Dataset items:
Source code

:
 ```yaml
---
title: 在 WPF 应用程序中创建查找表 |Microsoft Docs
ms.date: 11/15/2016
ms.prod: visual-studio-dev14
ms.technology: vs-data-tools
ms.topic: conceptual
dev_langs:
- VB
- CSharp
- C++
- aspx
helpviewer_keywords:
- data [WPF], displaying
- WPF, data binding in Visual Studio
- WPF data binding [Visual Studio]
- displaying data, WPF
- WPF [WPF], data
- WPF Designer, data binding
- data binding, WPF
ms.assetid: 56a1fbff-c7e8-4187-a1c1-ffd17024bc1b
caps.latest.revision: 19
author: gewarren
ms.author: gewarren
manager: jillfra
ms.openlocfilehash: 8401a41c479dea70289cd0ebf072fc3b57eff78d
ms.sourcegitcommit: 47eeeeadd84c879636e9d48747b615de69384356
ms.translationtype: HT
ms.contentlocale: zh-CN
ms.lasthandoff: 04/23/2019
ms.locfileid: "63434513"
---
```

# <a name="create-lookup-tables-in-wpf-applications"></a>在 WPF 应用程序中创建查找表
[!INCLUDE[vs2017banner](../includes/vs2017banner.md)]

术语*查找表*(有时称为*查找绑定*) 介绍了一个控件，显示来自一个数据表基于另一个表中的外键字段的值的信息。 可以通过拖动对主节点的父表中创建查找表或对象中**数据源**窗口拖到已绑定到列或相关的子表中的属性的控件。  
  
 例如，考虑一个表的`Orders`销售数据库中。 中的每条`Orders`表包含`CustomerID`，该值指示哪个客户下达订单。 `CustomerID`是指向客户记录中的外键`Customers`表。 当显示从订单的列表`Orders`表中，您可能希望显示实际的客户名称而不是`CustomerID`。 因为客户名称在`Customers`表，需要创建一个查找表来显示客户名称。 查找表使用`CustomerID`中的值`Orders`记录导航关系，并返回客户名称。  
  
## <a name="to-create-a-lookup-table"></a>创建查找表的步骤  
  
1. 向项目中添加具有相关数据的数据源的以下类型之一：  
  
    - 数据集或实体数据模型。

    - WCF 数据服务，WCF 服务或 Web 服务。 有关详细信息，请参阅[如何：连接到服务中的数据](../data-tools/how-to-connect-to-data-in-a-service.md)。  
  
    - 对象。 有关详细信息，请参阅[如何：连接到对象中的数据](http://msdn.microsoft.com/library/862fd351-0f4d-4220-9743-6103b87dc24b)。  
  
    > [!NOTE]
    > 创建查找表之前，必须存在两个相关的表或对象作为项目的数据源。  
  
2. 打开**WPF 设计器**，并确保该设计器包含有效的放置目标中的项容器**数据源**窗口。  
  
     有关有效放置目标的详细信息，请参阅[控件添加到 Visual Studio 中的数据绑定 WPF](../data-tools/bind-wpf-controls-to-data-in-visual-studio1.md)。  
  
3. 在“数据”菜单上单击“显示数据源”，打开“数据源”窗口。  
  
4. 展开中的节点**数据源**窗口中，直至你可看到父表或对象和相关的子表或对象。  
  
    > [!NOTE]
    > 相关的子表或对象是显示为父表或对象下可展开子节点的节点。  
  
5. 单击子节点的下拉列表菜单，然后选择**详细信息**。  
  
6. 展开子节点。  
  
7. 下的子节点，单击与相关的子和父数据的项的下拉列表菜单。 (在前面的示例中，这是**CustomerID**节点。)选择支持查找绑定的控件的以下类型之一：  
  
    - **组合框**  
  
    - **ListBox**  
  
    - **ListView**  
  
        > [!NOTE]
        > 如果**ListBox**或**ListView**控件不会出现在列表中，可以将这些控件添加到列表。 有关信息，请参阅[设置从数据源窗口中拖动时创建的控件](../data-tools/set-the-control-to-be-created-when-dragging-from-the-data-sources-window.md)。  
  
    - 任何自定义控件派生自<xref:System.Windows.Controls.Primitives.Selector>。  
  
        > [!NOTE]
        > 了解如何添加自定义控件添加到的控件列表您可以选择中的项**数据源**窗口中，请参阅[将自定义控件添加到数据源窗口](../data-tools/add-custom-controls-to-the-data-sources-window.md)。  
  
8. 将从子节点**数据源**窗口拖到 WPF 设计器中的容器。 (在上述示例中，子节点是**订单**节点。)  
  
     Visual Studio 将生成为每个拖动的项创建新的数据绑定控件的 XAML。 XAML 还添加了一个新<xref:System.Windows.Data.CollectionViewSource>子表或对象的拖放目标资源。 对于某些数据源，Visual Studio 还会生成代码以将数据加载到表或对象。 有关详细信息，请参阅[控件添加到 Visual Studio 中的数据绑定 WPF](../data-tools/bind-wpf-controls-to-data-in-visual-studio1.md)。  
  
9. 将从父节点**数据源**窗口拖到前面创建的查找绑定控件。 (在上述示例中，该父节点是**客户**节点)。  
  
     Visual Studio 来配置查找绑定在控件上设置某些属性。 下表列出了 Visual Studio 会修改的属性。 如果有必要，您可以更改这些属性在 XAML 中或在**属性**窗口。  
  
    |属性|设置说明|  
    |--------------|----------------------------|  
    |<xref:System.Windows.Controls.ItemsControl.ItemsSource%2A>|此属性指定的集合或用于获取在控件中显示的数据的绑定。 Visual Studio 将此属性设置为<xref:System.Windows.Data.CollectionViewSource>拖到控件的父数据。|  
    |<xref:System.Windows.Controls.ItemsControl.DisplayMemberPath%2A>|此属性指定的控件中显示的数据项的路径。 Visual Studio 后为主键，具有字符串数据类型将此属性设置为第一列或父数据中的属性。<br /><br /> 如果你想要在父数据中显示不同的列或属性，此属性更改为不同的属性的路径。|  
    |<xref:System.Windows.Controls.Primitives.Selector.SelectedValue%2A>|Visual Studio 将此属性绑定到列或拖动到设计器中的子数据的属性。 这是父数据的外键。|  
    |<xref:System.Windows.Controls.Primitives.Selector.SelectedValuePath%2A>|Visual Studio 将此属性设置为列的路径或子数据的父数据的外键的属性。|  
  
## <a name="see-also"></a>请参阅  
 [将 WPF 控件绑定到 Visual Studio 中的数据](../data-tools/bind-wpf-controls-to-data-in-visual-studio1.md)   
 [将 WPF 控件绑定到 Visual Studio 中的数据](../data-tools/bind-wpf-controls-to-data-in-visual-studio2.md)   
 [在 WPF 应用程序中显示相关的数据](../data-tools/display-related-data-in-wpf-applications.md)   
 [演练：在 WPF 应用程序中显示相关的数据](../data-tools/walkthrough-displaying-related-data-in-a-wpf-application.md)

AIM OF THE TASK - Extract every line above containing the word "Primitives".

RESULT OF THE EXERCISE -
    - 任何自定义控件派生自<xref:System.Windows.Controls.Primitives.Selector>。  
    |<xref:System.Windows.Controls.Primitives.Selector.SelectedValue%2A>|Visual Studio 将此属性绑定到列或拖动到设计器中的子数据的属性。 这是父数据的外键。|  
    |<xref:System.Windows.Controls.Primitives.Selector.SelectedValuePath%2A>|Visual Studio 将此属性设置为列的路径或子数据的父数据的外键的属性。|  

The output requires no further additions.